YOUR OBJECTIVE:
Using the listing below, report each line holding the string "bathroom".

##############################

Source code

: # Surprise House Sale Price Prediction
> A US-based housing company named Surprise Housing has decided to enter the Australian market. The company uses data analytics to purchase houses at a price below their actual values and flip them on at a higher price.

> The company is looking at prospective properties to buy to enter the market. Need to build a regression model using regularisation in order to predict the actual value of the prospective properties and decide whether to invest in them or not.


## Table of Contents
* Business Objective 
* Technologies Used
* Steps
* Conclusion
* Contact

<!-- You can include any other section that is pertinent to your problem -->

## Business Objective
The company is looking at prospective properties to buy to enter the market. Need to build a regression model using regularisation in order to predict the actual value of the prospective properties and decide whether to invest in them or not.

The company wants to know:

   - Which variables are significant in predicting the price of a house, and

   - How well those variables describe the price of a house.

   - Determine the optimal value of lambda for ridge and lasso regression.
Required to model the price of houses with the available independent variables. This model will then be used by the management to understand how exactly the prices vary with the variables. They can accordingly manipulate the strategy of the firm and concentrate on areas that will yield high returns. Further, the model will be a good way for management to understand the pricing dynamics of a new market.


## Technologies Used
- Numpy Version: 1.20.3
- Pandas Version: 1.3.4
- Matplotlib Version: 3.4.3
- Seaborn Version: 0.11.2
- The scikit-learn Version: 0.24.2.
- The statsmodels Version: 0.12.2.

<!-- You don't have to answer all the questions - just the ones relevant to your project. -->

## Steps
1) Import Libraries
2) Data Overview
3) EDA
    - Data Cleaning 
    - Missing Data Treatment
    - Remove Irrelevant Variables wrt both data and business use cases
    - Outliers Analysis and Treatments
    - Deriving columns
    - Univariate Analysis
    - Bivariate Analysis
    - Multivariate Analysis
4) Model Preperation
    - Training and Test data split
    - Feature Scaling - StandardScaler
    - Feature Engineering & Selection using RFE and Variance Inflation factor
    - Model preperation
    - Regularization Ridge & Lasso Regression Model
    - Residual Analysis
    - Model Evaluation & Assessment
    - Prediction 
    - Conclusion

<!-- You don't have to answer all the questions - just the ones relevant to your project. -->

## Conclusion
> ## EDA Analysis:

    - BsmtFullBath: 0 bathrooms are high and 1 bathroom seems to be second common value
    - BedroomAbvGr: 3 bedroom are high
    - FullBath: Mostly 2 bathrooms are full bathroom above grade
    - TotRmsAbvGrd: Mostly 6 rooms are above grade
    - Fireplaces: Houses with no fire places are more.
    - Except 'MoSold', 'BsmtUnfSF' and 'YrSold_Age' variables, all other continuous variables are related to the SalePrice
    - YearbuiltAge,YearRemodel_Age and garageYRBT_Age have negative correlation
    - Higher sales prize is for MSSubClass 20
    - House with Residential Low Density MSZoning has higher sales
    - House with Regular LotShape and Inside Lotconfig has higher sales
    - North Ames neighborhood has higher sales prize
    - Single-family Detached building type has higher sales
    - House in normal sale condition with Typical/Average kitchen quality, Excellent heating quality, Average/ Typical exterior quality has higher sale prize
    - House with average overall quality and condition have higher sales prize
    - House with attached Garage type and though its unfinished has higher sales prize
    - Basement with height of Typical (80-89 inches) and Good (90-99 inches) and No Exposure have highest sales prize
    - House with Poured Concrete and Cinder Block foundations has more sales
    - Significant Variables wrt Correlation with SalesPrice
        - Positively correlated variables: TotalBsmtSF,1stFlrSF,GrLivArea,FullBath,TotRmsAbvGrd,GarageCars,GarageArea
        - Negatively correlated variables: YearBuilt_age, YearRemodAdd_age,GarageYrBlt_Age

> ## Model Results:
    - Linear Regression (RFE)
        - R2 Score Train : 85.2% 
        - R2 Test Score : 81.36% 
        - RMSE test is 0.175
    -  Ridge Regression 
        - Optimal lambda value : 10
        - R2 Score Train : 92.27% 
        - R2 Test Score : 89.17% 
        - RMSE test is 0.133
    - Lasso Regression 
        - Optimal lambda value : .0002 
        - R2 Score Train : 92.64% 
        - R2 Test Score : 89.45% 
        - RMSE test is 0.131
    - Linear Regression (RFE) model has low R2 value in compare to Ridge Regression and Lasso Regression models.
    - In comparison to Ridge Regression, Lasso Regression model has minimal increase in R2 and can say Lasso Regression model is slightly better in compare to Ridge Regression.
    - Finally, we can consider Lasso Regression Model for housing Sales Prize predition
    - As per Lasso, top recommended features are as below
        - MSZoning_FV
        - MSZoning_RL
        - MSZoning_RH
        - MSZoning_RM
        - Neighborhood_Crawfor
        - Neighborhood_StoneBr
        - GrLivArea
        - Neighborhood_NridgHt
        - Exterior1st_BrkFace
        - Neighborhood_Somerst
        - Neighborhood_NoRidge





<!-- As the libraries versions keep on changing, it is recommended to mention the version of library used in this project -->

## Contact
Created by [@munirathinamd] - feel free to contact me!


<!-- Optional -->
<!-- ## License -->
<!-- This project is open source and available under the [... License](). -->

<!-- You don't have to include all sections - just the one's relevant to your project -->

##############################

EXPECTED OUTPUT:
    - BsmtFullBath: 0 bathrooms are high and 1 bathroom seems to be second common value
    - FullBath: Mostly 2 bathrooms are full bathroom above grade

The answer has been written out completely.